Escrever sobre música ao longo dos últimos 18 anos me deu alguma perspectiva sobre o assunto. Já fui muito conservador e percebi que tal atitude era, em essência, antirrock. O Rock é novidade, é abalo de estruturas, é juventude mas, acima de tudo, é objeto de um contexto histórico definido, no caso, o período do pós-guerra nos Estados Unidos, onde uma produção cultural alternativa, negra e “imoral” surgiu como força motriz de uma sociedade que aprendia a se enxergar de forma diferente. Esse produto, o próprio Rock, foi ressignificado, modificado e apropriado inúmeras vezes, desde seu surgimento até ontem, hoje ou amanhã. Por vezes esse processo foi “bom”, noutras, ele foi “mau”, porém, o fato é que não dá pra esperar que existam bandas realmente importantes em 2015 que o sejam por recriar condições estéticas do Rock em sua origem. Claro, há bandas e artistas assim, mas não medida para entendermos o que acontece na cena musical de hoje.

O que precisamos buscar é a proporcionalidade. Quando surgiu em 1967/68, Rock Progressivo era uma espécie de primo-irmão do Rock Psicodélico, ambos dentro da chamada “tomada de consciência” do estilo. Lembrem, o Rock surgiu como música para transar, para fazer safadezas, apenas para dar vazão à energia sexual reprimida de meninos e meninas num mundo anglo-americano caretíssimo. Aos poucos houve a chegada de novos conceitos, novas ideias, seja na conscientização trazida pelo Folk de Bob Dylan, influenciando The Beatles e The Rolling Stones, seja no avanço de técnicas de estúdio promovido por Brian Wilson e The Beach Boys.
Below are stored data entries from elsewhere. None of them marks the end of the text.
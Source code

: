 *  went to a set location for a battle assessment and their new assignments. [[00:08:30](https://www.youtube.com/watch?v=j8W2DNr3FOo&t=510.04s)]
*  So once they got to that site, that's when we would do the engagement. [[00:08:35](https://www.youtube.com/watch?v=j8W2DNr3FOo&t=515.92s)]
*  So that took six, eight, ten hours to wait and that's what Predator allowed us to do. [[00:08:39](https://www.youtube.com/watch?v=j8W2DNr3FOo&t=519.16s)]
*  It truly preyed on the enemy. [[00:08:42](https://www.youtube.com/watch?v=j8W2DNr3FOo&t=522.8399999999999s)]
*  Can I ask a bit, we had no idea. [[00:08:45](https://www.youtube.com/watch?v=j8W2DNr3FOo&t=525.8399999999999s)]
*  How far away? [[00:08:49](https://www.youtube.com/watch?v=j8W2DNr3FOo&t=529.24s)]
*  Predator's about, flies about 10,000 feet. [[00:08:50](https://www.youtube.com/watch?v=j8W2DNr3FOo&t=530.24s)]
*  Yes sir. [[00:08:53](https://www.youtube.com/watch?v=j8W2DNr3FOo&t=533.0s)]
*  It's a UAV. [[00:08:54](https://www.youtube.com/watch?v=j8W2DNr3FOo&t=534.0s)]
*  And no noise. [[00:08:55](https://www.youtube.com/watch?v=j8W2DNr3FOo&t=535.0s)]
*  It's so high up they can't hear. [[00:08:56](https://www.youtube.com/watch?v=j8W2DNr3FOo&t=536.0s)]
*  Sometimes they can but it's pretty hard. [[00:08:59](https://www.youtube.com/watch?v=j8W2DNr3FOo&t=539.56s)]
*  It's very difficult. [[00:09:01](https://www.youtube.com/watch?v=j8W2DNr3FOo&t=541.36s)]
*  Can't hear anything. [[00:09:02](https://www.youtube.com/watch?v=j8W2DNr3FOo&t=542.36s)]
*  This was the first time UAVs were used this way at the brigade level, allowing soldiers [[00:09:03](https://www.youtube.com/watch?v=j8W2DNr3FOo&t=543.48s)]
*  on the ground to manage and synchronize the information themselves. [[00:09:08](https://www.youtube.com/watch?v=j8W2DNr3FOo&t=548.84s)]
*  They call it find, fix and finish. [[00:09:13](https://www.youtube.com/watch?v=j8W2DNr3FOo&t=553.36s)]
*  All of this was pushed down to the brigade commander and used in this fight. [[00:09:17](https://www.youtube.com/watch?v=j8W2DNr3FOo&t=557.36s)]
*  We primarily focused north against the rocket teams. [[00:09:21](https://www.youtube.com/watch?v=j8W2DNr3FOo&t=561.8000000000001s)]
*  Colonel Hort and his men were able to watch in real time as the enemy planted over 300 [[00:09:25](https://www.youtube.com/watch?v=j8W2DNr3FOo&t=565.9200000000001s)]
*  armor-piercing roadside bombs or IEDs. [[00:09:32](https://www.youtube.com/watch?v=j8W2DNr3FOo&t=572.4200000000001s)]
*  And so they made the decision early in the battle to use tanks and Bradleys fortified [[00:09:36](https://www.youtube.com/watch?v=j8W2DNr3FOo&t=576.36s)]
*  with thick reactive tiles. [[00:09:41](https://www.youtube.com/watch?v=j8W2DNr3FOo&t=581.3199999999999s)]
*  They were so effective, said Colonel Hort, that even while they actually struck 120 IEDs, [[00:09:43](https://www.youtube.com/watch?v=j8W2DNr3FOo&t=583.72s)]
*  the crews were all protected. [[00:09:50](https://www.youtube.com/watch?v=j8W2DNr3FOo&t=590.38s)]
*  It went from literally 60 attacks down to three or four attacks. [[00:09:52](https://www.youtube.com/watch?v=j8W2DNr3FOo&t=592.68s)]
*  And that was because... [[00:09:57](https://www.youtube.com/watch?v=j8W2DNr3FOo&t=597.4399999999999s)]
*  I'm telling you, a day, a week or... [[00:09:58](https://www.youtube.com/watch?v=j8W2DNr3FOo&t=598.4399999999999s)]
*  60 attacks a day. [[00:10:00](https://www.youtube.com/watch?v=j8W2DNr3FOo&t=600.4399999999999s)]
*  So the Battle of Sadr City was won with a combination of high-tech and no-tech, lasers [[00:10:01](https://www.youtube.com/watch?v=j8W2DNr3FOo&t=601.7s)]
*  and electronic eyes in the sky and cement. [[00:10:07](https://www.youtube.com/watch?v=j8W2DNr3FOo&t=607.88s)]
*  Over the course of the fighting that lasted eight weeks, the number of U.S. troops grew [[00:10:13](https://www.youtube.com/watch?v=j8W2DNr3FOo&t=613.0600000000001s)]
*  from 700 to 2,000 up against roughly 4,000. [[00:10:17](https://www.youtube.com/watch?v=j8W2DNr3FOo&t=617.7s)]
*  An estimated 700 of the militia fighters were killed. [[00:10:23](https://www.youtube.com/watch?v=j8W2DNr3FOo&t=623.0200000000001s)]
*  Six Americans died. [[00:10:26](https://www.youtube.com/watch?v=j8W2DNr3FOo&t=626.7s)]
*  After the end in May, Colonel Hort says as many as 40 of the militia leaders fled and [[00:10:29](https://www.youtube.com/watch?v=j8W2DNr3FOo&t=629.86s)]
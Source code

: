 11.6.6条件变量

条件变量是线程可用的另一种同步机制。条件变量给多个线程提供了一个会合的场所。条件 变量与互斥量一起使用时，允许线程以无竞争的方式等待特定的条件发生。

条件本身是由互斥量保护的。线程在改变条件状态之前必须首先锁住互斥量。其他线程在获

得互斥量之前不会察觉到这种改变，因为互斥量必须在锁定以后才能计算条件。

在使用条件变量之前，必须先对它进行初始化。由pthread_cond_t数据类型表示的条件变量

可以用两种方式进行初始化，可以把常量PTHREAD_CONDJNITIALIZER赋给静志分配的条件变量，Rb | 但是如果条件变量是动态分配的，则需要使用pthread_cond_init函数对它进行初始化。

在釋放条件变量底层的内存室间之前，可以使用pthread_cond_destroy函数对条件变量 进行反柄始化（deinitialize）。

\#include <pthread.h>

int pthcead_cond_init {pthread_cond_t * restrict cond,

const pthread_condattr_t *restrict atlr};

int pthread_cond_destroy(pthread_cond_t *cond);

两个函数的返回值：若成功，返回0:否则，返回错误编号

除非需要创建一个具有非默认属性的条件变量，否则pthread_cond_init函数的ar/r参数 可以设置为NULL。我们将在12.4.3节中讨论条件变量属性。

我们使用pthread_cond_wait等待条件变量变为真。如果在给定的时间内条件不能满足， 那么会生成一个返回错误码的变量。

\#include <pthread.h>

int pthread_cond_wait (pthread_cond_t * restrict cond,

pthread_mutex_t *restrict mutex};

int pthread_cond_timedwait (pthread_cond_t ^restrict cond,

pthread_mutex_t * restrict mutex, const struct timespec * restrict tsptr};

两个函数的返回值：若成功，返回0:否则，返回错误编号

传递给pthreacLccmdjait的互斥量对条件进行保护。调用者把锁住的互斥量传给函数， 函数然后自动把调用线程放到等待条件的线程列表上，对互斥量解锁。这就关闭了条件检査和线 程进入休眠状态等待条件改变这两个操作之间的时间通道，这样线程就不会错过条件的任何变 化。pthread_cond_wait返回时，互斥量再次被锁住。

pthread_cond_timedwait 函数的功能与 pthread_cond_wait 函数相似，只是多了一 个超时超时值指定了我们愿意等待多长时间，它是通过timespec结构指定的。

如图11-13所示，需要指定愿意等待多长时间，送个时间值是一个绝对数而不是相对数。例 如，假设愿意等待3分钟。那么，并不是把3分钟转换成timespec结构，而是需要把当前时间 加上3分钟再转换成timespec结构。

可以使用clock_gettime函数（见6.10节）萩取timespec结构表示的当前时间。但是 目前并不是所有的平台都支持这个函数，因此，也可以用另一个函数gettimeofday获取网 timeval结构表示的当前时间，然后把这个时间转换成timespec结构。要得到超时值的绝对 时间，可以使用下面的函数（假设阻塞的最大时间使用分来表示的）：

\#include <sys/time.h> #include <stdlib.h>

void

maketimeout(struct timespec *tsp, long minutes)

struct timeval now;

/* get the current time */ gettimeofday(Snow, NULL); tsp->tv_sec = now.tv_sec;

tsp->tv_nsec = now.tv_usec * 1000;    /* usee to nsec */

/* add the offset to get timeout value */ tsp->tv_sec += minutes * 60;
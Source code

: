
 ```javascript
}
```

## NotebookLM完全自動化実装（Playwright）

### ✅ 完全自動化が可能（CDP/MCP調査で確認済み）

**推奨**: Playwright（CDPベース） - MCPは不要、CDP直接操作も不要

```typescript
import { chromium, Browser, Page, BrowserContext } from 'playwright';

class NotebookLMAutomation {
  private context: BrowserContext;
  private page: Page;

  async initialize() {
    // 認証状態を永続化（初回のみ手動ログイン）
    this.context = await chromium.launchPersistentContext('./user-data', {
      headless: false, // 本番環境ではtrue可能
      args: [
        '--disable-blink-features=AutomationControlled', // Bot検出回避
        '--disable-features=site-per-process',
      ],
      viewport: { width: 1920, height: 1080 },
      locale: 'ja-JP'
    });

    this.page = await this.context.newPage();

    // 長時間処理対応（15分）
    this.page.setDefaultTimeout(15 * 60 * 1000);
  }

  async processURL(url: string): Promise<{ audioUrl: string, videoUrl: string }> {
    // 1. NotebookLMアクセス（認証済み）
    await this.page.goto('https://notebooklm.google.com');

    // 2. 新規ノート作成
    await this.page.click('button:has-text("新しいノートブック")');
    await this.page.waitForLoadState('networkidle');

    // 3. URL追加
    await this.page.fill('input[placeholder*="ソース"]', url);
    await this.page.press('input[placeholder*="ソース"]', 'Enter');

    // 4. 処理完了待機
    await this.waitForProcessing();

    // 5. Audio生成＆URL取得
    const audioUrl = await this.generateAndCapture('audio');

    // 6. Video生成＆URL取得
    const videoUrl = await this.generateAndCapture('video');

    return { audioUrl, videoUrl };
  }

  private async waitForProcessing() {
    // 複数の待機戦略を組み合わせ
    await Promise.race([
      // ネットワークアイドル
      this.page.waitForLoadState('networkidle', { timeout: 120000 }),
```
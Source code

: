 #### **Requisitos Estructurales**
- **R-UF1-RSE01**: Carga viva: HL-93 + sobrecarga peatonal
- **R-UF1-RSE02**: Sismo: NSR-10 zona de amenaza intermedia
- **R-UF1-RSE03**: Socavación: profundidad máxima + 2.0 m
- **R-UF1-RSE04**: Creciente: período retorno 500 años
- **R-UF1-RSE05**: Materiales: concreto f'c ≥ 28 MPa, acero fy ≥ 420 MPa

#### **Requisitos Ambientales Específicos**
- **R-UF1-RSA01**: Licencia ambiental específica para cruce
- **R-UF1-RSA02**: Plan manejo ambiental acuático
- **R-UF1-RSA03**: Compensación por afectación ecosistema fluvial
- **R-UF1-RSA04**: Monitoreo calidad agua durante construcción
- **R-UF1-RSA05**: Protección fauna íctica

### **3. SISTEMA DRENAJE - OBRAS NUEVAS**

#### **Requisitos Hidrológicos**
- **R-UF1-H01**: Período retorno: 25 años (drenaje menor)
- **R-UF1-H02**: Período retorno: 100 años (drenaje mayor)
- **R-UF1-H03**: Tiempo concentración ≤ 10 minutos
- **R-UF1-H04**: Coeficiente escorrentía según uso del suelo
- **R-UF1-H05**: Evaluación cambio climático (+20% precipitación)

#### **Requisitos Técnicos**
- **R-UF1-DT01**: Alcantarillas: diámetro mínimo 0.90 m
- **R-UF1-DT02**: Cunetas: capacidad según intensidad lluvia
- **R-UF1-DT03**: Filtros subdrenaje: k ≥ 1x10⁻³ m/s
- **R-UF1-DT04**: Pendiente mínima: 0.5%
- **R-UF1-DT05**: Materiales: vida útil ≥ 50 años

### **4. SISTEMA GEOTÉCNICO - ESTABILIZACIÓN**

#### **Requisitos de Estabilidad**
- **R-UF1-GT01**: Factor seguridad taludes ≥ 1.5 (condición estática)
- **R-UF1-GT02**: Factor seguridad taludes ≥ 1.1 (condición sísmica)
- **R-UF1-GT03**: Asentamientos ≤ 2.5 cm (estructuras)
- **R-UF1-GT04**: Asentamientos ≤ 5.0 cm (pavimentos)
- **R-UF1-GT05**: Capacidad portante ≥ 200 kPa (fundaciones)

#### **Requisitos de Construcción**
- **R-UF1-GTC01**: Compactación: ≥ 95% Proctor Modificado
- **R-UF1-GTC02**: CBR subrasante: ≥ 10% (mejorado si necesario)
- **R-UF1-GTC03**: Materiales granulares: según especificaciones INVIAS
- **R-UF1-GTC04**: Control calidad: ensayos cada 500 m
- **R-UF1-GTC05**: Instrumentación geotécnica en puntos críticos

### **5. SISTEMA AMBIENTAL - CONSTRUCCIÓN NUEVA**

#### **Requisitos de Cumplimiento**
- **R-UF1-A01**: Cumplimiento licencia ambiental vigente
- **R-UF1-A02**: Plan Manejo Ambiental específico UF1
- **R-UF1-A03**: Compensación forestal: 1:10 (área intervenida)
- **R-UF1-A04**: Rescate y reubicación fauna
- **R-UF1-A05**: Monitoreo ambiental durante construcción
Ao mesmo tempo, fruto da mesma expansão de consciência, vieram a assimilação do uso de drogas como meios de otimização da mente, as ideias de liberdade e igualdade entre as pessoas, a política, o misticismo, tudo ao mesmo tempo. No caso do Progressivo, a erudição instrumental, a literatura fantástica, a ficção científica, tudo era um grande pacote de informações, incorporado ao ideário do Rock. E por gente muito jovem, cabelo ao vento, na parede da memória.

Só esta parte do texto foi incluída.